Monday, June 9, 2014
Last night a group of Taliban militants reportedly stormed Jinnah International Airport in Karachi, Pakistan, killing 18 people and halting all airport operations for approximately 14 hours. In a relatively quick turnaround, Pakistan's Civil Aviation Authority reported that it had resumed authority over the airport from the State's security forces and the airport was reopened for business at 2 pm local time today.
Friday, June 6, 2014
In need of additional revenue, the Egyptian government has introduced a new $25 per person airport tax. The tax is being levied on carriers who pass along the additional costs in the price of ticket sales, rather than passengers having to pay directly at the airport. While the reporting isn't entirely clear, the tax appears to only affect international flights, both departing and arriving.
Monday, June 2, 2014
Because today's biggest story is the release of a proposal by the U.S. Environmental Protection Agency (EPA) to regulate carbon pollution from existing power plants, this seemed like a good time to remind everyone of the agency's authority to regulate emissions from the aviation sector. Though seldom discussed, the same legislation that authorizes today's proposed rule for power plants, the 1970 Clean Air Act (CAA), authorizes the EPA to regulate aircraft emissions as well. It is under this statutory authority that the EPA, in conjunction with the Federal Aviation Administration (FAA), has issued rules concerning other aircraft emissions, such as nitrogen oxide, necessary to meet ICAO standards. As a result of the Supreme Court's 2007 ruling in Massachusetts v. EPA that carbon is a pollutant under the CAA, it is likely the EPA will eventually have to address carbon emissions from the air transport sector the way it has with surface transportation and power plants.

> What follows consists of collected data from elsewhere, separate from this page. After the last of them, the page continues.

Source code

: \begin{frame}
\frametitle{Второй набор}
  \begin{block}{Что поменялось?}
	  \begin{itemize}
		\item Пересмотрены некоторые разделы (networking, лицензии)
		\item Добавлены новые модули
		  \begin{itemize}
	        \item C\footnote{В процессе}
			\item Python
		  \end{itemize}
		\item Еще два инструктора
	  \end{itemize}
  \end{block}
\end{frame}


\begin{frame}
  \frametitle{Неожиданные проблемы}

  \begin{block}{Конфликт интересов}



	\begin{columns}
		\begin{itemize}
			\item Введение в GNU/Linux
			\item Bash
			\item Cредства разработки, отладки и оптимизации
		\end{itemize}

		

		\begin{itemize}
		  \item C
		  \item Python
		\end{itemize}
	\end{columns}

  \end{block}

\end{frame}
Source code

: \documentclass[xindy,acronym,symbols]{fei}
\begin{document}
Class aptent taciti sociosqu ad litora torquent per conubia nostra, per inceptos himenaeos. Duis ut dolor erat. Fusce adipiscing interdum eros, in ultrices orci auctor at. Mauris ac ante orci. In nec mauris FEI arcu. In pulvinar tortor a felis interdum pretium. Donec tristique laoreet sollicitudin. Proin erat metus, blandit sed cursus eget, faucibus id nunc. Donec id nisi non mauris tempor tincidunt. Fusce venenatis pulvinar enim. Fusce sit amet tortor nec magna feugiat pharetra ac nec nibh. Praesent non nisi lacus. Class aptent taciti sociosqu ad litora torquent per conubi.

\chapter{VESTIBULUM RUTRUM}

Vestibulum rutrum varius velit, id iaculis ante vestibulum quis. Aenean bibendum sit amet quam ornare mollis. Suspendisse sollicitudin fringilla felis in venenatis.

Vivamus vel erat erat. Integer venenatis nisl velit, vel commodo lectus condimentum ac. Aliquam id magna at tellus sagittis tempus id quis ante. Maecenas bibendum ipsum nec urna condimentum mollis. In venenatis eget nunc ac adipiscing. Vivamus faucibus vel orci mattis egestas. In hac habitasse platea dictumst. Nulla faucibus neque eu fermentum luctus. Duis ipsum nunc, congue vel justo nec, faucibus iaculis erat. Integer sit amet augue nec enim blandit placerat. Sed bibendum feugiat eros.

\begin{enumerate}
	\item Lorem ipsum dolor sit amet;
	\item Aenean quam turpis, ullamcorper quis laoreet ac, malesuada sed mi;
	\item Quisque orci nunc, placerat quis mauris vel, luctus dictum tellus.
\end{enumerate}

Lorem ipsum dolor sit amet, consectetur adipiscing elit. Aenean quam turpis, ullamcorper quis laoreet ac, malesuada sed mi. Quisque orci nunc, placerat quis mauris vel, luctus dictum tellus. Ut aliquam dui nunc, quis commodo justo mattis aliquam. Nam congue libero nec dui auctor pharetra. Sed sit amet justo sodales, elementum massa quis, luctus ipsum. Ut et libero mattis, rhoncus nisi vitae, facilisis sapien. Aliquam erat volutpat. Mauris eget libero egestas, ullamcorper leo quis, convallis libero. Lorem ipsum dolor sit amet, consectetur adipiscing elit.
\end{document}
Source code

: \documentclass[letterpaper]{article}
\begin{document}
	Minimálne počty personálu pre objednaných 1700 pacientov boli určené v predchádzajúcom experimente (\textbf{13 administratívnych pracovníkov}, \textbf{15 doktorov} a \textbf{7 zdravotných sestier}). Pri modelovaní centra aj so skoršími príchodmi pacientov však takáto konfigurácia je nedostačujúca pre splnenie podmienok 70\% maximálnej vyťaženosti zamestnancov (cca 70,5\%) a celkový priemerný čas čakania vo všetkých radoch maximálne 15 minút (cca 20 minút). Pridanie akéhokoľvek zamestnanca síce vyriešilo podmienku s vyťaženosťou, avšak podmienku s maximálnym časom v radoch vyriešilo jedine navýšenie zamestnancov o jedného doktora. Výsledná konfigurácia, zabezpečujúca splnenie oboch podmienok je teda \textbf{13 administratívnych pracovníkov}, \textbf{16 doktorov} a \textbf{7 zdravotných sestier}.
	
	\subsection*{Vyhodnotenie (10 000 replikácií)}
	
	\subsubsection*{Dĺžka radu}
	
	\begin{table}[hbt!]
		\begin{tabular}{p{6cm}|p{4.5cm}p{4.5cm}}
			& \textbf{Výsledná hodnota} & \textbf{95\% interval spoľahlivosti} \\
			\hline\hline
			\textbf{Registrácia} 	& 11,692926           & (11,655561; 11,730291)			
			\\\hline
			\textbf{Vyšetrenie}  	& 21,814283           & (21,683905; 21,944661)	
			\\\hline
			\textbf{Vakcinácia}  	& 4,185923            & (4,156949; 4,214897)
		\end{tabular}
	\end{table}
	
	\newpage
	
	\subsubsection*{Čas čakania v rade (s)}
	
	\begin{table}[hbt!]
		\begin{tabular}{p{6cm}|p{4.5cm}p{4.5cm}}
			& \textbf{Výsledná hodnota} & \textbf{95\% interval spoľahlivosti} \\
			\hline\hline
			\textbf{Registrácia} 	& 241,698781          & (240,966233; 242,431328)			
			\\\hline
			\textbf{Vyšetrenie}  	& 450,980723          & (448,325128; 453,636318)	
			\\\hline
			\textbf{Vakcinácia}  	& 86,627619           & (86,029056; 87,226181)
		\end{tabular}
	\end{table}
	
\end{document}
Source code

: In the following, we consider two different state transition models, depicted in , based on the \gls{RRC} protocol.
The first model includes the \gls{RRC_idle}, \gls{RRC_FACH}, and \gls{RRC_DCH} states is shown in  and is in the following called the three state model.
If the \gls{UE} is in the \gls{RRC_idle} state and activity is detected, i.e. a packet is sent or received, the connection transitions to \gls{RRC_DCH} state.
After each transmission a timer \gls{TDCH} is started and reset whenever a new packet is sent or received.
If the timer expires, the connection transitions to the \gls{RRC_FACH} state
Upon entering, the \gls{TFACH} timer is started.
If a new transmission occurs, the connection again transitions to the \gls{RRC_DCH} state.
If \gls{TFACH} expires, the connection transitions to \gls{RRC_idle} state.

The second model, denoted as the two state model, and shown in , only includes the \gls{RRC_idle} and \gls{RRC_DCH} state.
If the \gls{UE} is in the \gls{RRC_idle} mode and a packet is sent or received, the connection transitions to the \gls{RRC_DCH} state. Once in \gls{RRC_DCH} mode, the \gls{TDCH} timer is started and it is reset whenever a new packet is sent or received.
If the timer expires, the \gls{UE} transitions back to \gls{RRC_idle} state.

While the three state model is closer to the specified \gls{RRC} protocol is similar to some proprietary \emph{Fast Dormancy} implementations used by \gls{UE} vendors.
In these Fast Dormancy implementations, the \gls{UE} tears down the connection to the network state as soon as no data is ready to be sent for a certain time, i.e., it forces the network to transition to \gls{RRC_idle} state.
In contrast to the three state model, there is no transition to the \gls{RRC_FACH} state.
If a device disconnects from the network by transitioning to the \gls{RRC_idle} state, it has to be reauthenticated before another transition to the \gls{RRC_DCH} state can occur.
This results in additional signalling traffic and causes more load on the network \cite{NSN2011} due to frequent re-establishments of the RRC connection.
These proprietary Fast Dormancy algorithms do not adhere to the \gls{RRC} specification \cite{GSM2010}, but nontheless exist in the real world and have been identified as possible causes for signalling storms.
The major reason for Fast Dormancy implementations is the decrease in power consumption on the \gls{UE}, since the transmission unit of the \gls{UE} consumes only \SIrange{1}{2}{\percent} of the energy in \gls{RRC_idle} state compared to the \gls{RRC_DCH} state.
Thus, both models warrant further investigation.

To be clear, the EPA is unlikely to regulate in this area any time soon. To date, the EPA has used its authority under the CAA to keep U.S. aircraft emissions standards in line with and not more stringent than the international standards adopted through the International Civil Aviation Organization (ICAO). The only mention of aviation emissions in Obama administration's 2013 Climate Action Plan is an expression of support for the development of a comprehensive global approach through ICAO. Aircraft emissions are a relatively small percentage of total U.S. emissions compared to the sectors for which the EPA has been writing rules thus far and are therefore much less of a priority. The EPA is also unlikely to be in a hurry to wrestle with the political and legal problems inherent to regulating aviation emissions, in particular the question of how to apply the rules to foreign aircraft, that have caused the EU such grief. Still, the EPA will eventually have to take some action on carbon emissions from the aviation sector and if the ICAO fails in securing a global agreement, what the EPA does will take on considerably more significance.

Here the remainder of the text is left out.